Write out once more the lines running from the top of the entries below to the line with "## Rust Syntax", both ends included.

:: RECORDS FOR PROCESSING ::

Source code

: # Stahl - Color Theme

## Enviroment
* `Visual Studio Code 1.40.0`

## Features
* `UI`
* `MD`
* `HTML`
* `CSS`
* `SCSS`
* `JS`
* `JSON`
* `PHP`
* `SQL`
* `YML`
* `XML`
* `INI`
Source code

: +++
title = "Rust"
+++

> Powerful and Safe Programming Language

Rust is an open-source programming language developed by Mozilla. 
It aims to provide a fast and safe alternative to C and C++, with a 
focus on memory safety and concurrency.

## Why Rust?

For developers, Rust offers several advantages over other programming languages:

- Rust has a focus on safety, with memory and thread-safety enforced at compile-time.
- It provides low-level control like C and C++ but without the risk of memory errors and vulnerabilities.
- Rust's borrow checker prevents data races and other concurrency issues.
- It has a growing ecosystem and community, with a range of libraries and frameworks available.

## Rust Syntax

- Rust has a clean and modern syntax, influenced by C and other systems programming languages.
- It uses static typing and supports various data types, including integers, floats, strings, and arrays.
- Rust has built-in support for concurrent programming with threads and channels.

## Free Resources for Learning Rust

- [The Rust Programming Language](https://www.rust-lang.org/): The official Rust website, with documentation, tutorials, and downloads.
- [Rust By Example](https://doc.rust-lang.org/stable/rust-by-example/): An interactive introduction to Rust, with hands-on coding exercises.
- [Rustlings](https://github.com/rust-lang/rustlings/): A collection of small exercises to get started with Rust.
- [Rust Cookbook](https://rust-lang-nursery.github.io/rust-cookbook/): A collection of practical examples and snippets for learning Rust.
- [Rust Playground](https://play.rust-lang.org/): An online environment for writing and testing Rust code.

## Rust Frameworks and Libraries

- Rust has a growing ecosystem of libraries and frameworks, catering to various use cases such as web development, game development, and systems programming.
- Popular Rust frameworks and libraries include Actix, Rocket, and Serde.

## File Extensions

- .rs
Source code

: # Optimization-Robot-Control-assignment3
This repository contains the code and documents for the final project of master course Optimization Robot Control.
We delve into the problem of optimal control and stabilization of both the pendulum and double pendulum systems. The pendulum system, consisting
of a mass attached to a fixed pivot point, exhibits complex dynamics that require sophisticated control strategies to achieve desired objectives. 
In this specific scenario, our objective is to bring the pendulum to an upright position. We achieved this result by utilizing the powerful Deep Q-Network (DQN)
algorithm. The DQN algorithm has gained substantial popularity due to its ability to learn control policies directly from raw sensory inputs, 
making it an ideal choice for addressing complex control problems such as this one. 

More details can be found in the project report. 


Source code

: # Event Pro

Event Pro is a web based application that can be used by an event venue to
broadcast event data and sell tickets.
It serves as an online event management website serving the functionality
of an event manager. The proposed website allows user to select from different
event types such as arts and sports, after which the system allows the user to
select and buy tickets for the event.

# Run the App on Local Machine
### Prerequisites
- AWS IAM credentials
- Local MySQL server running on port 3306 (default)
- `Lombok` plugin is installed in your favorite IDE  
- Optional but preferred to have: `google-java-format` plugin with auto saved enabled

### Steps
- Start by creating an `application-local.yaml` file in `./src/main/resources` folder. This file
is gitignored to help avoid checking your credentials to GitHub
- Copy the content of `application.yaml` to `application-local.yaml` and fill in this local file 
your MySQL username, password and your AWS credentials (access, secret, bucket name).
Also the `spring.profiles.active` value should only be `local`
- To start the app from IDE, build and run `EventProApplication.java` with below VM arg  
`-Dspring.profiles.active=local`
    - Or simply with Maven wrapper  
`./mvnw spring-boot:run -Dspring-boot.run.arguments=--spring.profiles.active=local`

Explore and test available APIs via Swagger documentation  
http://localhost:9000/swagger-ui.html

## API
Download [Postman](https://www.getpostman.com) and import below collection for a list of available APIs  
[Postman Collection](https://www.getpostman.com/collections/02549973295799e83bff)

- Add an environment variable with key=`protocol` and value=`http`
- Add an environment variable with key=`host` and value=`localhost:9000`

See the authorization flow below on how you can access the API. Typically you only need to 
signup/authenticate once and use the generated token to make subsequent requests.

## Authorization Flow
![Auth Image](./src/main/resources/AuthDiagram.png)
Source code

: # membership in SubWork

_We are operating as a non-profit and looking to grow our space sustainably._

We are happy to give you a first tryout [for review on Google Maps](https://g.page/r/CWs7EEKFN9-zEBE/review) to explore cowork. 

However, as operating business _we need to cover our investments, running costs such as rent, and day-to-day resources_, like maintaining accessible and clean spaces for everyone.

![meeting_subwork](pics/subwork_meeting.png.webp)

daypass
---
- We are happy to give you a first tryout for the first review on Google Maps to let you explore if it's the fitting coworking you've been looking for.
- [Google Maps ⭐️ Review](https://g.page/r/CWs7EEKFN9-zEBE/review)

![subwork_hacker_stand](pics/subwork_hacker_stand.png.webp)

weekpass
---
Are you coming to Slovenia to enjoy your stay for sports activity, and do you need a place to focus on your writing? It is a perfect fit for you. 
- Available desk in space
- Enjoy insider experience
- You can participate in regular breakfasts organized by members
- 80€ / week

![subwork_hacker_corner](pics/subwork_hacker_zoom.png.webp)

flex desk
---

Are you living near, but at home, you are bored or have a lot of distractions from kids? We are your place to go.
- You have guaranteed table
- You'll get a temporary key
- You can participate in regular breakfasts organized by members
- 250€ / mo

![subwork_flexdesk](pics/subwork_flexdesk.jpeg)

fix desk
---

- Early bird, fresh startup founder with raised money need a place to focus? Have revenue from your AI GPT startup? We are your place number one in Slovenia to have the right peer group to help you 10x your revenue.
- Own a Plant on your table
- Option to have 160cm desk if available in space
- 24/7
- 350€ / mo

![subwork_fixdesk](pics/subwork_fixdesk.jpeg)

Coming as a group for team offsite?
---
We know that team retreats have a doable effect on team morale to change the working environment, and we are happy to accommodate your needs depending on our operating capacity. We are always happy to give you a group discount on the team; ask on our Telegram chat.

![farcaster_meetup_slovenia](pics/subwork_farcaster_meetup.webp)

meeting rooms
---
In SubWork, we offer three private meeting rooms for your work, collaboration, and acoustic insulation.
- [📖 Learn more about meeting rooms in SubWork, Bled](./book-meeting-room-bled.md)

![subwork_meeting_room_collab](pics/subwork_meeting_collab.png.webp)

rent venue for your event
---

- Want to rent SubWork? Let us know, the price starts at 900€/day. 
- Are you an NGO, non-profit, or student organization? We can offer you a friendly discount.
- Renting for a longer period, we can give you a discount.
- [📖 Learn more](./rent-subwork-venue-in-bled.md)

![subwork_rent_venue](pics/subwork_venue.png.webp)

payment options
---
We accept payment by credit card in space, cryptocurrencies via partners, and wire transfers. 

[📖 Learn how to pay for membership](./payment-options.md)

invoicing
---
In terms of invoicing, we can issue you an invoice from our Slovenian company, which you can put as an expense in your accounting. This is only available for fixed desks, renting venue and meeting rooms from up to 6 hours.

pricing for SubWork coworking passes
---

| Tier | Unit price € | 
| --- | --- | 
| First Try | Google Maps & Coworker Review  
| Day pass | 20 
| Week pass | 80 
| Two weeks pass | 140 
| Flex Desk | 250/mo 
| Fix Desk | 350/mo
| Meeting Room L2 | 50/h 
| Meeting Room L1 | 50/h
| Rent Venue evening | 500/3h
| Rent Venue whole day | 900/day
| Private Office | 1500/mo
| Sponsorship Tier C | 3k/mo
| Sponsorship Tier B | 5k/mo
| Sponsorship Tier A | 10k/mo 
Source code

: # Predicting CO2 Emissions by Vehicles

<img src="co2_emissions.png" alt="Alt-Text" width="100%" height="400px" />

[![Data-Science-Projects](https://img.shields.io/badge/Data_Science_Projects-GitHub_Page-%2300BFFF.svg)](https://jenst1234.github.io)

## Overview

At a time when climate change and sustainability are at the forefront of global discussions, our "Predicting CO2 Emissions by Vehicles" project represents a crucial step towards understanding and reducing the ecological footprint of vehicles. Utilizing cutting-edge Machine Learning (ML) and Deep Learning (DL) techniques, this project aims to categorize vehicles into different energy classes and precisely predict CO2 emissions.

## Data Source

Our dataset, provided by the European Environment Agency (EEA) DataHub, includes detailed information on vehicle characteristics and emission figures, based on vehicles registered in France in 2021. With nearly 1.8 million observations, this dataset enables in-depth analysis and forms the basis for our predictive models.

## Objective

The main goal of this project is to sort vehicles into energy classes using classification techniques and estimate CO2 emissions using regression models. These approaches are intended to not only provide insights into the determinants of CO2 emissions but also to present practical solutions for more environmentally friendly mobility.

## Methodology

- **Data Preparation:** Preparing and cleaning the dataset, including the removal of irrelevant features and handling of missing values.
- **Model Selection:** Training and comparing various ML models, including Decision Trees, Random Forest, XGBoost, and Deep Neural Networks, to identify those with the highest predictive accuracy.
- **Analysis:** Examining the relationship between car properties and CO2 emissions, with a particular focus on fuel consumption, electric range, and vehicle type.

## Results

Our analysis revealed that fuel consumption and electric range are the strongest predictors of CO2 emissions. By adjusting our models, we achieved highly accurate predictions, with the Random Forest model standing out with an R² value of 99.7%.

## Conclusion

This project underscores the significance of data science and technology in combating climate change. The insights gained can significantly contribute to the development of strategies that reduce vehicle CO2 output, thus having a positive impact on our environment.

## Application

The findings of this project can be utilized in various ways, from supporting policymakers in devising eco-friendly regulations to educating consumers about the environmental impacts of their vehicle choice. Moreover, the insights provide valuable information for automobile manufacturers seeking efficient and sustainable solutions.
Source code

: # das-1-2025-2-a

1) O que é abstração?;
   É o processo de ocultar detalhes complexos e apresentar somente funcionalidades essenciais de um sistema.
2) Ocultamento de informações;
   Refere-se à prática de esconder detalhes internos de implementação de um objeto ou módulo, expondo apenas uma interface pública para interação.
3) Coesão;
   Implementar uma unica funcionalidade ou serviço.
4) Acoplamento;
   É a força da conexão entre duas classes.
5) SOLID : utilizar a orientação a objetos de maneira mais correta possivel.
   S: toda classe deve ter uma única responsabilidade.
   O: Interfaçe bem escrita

:::

RESPONSE BOX
Source code

: # Stahl - Color Theme

## Enviroment
* `Visual Studio Code 1.40.0`

## Features
* `UI`
* `MD`
* `HTML`
* `CSS`
* `SCSS`
* `JS`
* `JSON`
* `PHP`
* `SQL`
* `YML`
* `XML`
* `INI`
Source code

: +++
title = "Rust"
+++

> Powerful and Safe Programming Language

Rust is an open-source programming language developed by Mozilla. 
It aims to provide a fast and safe alternative to C and C++, with a 
focus on memory safety and concurrency.

## Why Rust?

For developers, Rust offers several advantages over other programming languages:

- Rust has a focus on safety, with memory and thread-safety enforced at compile-time.
- It provides low-level control like C and C++ but without the risk of memory errors and vulnerabilities.
- Rust's borrow checker prevents data races and other concurrency issues.
- It has a growing ecosystem and community, with a range of libraries and frameworks available.

## Rust Syntax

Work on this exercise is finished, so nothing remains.